PTH Counteracts Hippo Signaling via Src-dependent YAP Stabilization to Enhance Bone Marrow Stromal Cell Differentiation.

Abstract

Parathyroid hormone (PTH) regulates serum calcium and phosphate through its actions in bone and the kidney and is used to increase bone in osteoporosis treatment. In bone, PTH targets osteoblasts and osteocytes to regulate bone remodeling but also bone marrow stromal cells (BMSCs), regulating their differentiation in the osteoblast and/or the adipocyte lineages. PTH exerts its action through the PTH/PTH-related peptide (PTHrP) receptor (PTH1R), a G protein-coupled receptor (GPCR), activating adenylyl cyclase and phospholipase C (PLC). Although the effects of cAMP and PKA are well characterized, little is known about the effects of PLC activation or on the cross-talk between PTH signaling and other pathways.

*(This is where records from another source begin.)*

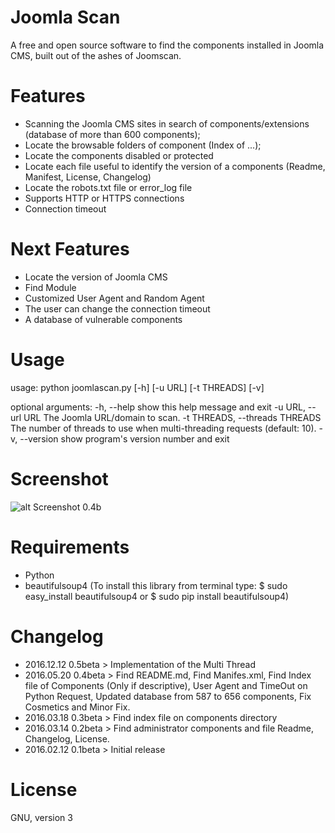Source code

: # Joomla Scan
A free and open source software to find the components installed in Joomla CMS, built out of the ashes of Joomscan.

# Features
* Scanning the Joomla CMS sites in search of components/extensions (database of more than 600 components);
* Locate the browsable folders of component (Index of ...);
* Locate the components disabled or protected
* Locate each file useful to identify the version of a components (Readme, Manifest, License, Changelog)
* Locate the robots.txt file or error_log file
* Supports HTTP or HTTPS connections
* Connection timeout

# Next Features
* Locate the version of Joomla CMS
* Find Module
* Customized User Agent and Random Agent
* The user can change the connection timeout
* A database of vulnerable components

# Usage

usage: python joomlascan.py [-h] [-u URL] [-t THREADS] [-v]

optional arguments:
  -h, --help            show this help message and exit
  -u URL, --url URL     The Joomla URL/domain to scan.
  -t THREADS, --threads THREADS
                        The number of threads to use when multi-threading
                        requests (default: 10).
  -v, --version         show program's version number and exit

# Screenshot

![alt Screenshot 0.4b](http://cloud.draghetti.it/Rehost_Image/Joomla_Scan_0.4b.png)

# Requirements
* Python
* beautifulsoup4 (To install this library from terminal type: $ sudo easy_install beautifulsoup4 or $ sudo pip install beautifulsoup4)

# Changelog

* 2016.12.12 0.5beta > Implementation of the Multi Thread
* 2016.05.20 0.4beta > Find README.md, Find Manifes.xml, Find Index file of Components (Only if descriptive), User Agent and TimeOut on Python Request, Updated database from 587 to 656 components, Fix Cosmetics and Minor Fix.
* 2016.03.18 0.3beta > Find index file on components directory
* 2016.03.14 0.2beta > Find administrator components and file Readme, Changelog, License.
* 2016.02.12 0.1beta > Initial release

# License
GNU, version 3

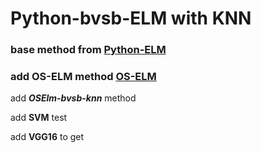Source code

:Python-bvsb-ELM with KNN
===============
### base method from  [Python-ELM](https://github.com/dclambert/Python-ELM)
### add OS-ELM method [OS-ELM](https://blog.csdn.net/google19890102/article/details/45273309)

add **_OSElm-bvsb-knn_** method 

add  **SVM** test

add **VGG16** to get 
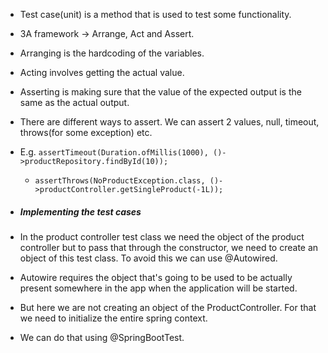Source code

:* Test case(unit) is a method that is used to test some functionality.
* 3A framework -> Arrange, Act and Assert. 
* Arranging is the hardcoding of the variables.
* Acting involves getting the actual value.
* Asserting is making sure that the value of the expected output is the same as the actual output. 
* There are different ways to assert. We can assert 2 values, null, timeout, throws(for some exception) etc.
* E.g. `assertTimeout(Duration.ofMillis(1000), ()->productRepository.findById(10));`
  *    `assertThrows(NoProductException.class, ()->productController.getSingleProduct(-1L));`

* ##### **Implementing the test cases**
* In the product controller test class we need the object of the product controller but to pass that through the 
  constructor, we need to create an object of this test class. To avoid this we can use @Autowired.
* Autowire requires the object that's going to be used to be actually present somewhere in the app when the 
  application will be started.
* But here we are not creating an object of the ProductController. For that we need to initialize the entire
  spring context.
* We can do that using @SpringBootTest.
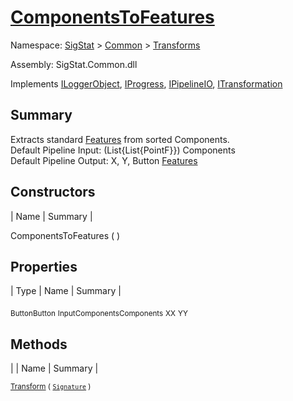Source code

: # [ComponentsToFeatures](./ComponentsToFeatures.md)

Namespace: [SigStat]() > [Common](./../README.md) > [Transforms](./README.md)

Assembly: SigStat.Common.dll

Implements [ILoggerObject](./../ILoggerObject.md), [IProgress](./../Helpers/IProgress.md), [IPipelineIO](./../Pipeline/IPipelineIO.md), [ITransformation](./../ITransformation.md)

## Summary
Extracts standard [Features](https://github.com/hargitomi97/sigstat/blob/master/docs/md/SigStat/Common/Features.md) from sorted Components.  <br>Default Pipeline Input: (List{List{PointF}}) Components<br>Default Pipeline Output: X, Y, Button [Features](https://github.com/hargitomi97/sigstat/blob/master/docs/md/SigStat/Common/Features.md)

## Constructors

| Name | Summary | 

ComponentsToFeatures (  )<sub></sub>


## Properties

| Type | Name | Summary | 

<sub>Button</sub><sub>Button</sub>
<sub>InputComponents</sub><sub>Components</sub>
<sub>X</sub><sub>X</sub>
<sub>Y</sub><sub>Y</sub>


## Methods

|  | Name | Summary | 

<sub>[Transform](./Methods/ComponentsToFeatures-100663580.md) ( [`Signature`](./../Signature.md) )</sub><sub></sub>



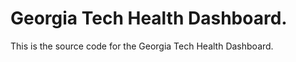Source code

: Georgia Tech Health Dashboard.
============

This is the source code for the Georgia Tech Health Dashboard.

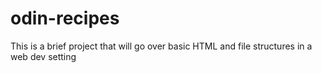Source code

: # odin-recipes
This is a brief project that will go over basic HTML and file structures in a web dev setting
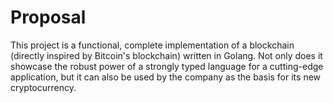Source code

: # Proposal

This project is a functional, complete implementation of a blockchain (directly inspired by Bitcoin's blockchain) written in Golang. Not only does it showcase the robust power of a strongly typed language for a cutting-edge application, but it can also be used by the company as the basis for its new cryptocurrency. 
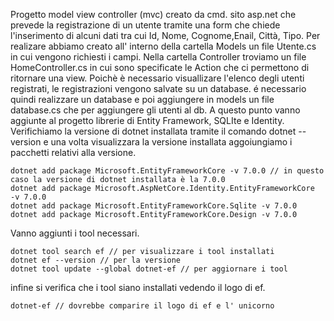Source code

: Progetto model view controller (mvc) creato da cmd.
sito asp.net che prevede la registrazione di un utente tramite una form che chiede l'inserimento di alcuni dati tra cui Id, Nome, Cognome,Enail, Città, Tipo.
Per realizare abbiamo creato all' interno della cartella Models un file Utente.cs in cui vengono richiesti i campi.
Nella cartella Controller troviamo un file HomeController.cs in cui sono specificate le Action che ci permettono di ritornare una view.
Poichè è necessario visuallizare l'elenco degli utenti registrati, le registrazioni vengono salvate su un database. 
é necessario quindi realizzare un database e poi aggiungere in models un file database.cs che per aggiungere gli utenti al db.
A questo punto vanno aggiunte al progetto librerie di Entity Framework, SQLIte e Identity.
Verifichiamo la versione di dotnet installata tramite il comando dotnet --version e una volta visualizzara la versione installata aggoiungiamo i pacchetti relativi alla versione. 

    dotnet add package Microsoft.EntityFrameworkCore -v 7.0.0 // in questo caso la versione di dotnet installata è la 7.0.0
    dotnet add package Microsoft.AspNetCore.Identity.EntityFrameworkCore  -v 7.0.0
    dotnet add package Microsoft.EntityFrameworkCore.Sqlite -v 7.0.0
    dotnet add package Microsoft.EntityFrameworkCore.Design -v 7.0.0

Vanno aggiunti i tool necessari.

    dotnet tool search ef // per visualizzare i tool installati 
    dotnet ef --version // per la versione 
    dotnet tool update --global dotnet-ef // per aggiornare i tool

infine si verifica che i tool siano installati vedendo il logo di ef. 
    
    dotnet-ef // dovrebbe comparire il logo di ef e l' unicorno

Here, bulk RNA-seq of PTH-treated murine BMSC line (W-20) revealed significant changes in the Hippo pathway. PTH stabilized YAP, a key target of Hippo, by decreasing YAP/LATS1 interaction, YAPS127 phosphorylation and YAP ubiquitination, leading to YAP nuclear translocation and expression of YAP target genes. Similar events occurred in osteocyte cell lines. This occurred via an increase in Src kinase activity: we identified YAPY428 as a key tyrosine residue phosphorylated by Src in response to PTH. Preventing YAP428 phosphorylation led to YAP instability, blocking both osteogenic and adipogenic differentiation of W-20 cells. These results demonstrate active crosstalk between the PTH/PTHrP and the Hippo signaling pathways and reveal that PTH signaling utilizes the PLC-Ca2+-Src tyrosine kinase signaling cascade to influence YAP stability, antagonizing Hippo signaling and favoring stromal cell differentiation. Thus, PTH signaling counteracts the effects of Hippo signaling in BMSCs to favor their differentiation.